• **Work instruction**
Of the entries below, return exactly those lines that fall between the one containing "GetAgreeToCustomPrivacyPolicyOk returns a" and the one containing "### SetAgreeToCustomPrivacyPolicy", the two end lines included.

====== Listed records

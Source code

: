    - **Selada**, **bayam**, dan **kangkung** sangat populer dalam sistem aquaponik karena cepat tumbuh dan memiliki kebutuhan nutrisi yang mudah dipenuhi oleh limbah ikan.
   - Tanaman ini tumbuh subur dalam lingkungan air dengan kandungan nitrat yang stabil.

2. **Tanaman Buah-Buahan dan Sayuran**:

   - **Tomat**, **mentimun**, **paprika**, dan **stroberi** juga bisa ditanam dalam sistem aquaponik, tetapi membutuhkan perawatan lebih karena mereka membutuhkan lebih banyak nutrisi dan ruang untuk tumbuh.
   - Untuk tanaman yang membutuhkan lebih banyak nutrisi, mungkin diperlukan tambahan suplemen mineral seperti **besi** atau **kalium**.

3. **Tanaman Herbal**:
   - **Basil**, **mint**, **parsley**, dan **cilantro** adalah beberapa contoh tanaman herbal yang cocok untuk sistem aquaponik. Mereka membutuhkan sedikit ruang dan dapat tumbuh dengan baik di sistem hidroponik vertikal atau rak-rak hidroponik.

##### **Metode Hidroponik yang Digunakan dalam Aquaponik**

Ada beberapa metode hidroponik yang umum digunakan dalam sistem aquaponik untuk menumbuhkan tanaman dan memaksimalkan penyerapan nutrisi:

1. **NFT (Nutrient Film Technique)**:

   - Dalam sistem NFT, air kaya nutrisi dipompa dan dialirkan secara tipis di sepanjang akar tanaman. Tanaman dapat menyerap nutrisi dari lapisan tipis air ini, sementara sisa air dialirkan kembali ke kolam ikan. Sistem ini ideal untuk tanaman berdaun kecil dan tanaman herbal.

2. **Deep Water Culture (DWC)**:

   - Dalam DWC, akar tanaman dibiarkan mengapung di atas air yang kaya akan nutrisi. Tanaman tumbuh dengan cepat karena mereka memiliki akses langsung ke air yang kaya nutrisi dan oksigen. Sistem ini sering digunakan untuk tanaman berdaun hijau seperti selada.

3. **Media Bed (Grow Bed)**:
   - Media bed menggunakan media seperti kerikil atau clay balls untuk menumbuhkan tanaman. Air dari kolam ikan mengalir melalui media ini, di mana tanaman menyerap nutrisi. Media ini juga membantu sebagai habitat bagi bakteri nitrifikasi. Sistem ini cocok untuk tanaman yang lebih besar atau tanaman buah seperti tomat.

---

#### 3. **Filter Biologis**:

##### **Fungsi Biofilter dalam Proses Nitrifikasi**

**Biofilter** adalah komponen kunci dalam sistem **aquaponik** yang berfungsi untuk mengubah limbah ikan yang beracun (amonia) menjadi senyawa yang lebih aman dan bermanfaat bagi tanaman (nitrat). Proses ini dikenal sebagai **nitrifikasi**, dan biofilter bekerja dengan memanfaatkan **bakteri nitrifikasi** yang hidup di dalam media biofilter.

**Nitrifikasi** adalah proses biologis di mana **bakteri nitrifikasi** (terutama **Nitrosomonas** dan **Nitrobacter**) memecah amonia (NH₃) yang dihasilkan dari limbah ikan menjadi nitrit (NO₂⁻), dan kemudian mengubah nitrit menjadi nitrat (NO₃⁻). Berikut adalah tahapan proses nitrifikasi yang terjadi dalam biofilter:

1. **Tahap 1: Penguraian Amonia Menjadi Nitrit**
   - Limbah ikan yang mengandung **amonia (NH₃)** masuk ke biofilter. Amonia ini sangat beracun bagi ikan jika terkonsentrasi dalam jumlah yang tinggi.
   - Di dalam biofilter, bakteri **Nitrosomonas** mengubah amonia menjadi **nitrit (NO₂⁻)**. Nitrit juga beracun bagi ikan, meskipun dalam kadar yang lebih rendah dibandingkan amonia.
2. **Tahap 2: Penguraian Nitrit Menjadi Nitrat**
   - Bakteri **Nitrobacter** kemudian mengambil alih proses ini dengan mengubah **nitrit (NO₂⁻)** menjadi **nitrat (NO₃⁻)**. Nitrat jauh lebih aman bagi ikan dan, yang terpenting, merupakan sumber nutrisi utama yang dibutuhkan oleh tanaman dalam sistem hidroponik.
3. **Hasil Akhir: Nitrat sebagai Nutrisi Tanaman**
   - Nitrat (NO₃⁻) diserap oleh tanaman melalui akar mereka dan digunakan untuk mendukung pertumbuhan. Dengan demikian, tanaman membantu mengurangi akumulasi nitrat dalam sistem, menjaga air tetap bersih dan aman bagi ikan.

============
====== Listed records

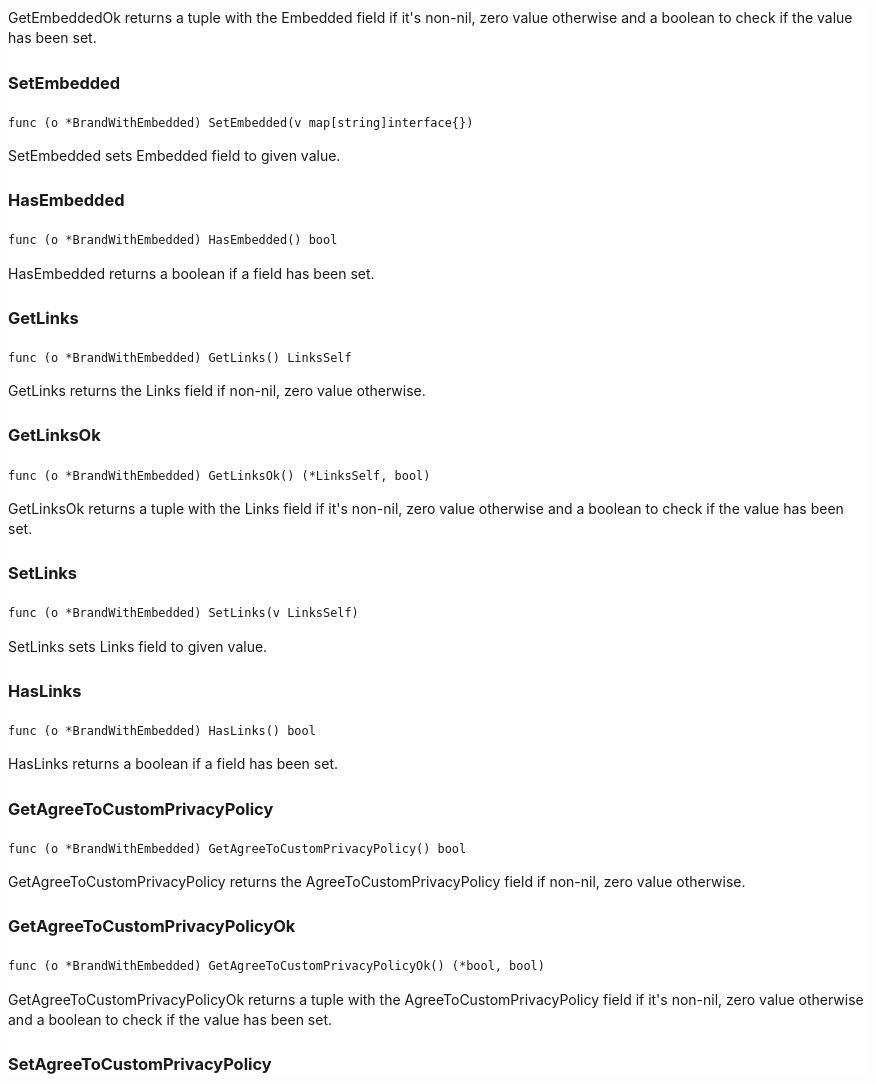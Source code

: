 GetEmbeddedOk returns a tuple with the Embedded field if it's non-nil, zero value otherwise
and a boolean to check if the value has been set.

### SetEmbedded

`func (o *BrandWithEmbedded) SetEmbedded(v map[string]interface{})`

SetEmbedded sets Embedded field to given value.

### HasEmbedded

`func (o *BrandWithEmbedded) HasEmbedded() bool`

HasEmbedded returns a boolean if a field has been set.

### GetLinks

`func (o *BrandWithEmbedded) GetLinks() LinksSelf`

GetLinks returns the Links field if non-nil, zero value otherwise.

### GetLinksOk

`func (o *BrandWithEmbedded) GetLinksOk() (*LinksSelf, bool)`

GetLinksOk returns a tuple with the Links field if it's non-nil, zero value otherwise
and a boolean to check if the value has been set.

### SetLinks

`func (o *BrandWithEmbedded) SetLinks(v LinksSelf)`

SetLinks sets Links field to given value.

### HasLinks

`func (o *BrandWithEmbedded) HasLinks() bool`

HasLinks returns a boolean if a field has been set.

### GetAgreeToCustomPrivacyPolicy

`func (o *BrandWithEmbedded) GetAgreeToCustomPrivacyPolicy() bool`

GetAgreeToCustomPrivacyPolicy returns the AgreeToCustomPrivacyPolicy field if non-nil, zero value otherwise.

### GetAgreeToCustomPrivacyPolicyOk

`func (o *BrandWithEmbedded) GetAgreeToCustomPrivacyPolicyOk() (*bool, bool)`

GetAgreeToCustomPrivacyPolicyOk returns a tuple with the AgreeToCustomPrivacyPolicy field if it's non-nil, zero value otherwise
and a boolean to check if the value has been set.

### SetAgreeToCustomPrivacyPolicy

============

• **Task response**
GetAgreeToCustomPrivacyPolicyOk returns a tuple with the AgreeToCustomPrivacyPolicy field if it's non-nil, zero value otherwise
and a boolean to check if the value has been set.

### SetAgreeToCustomPrivacyPolicy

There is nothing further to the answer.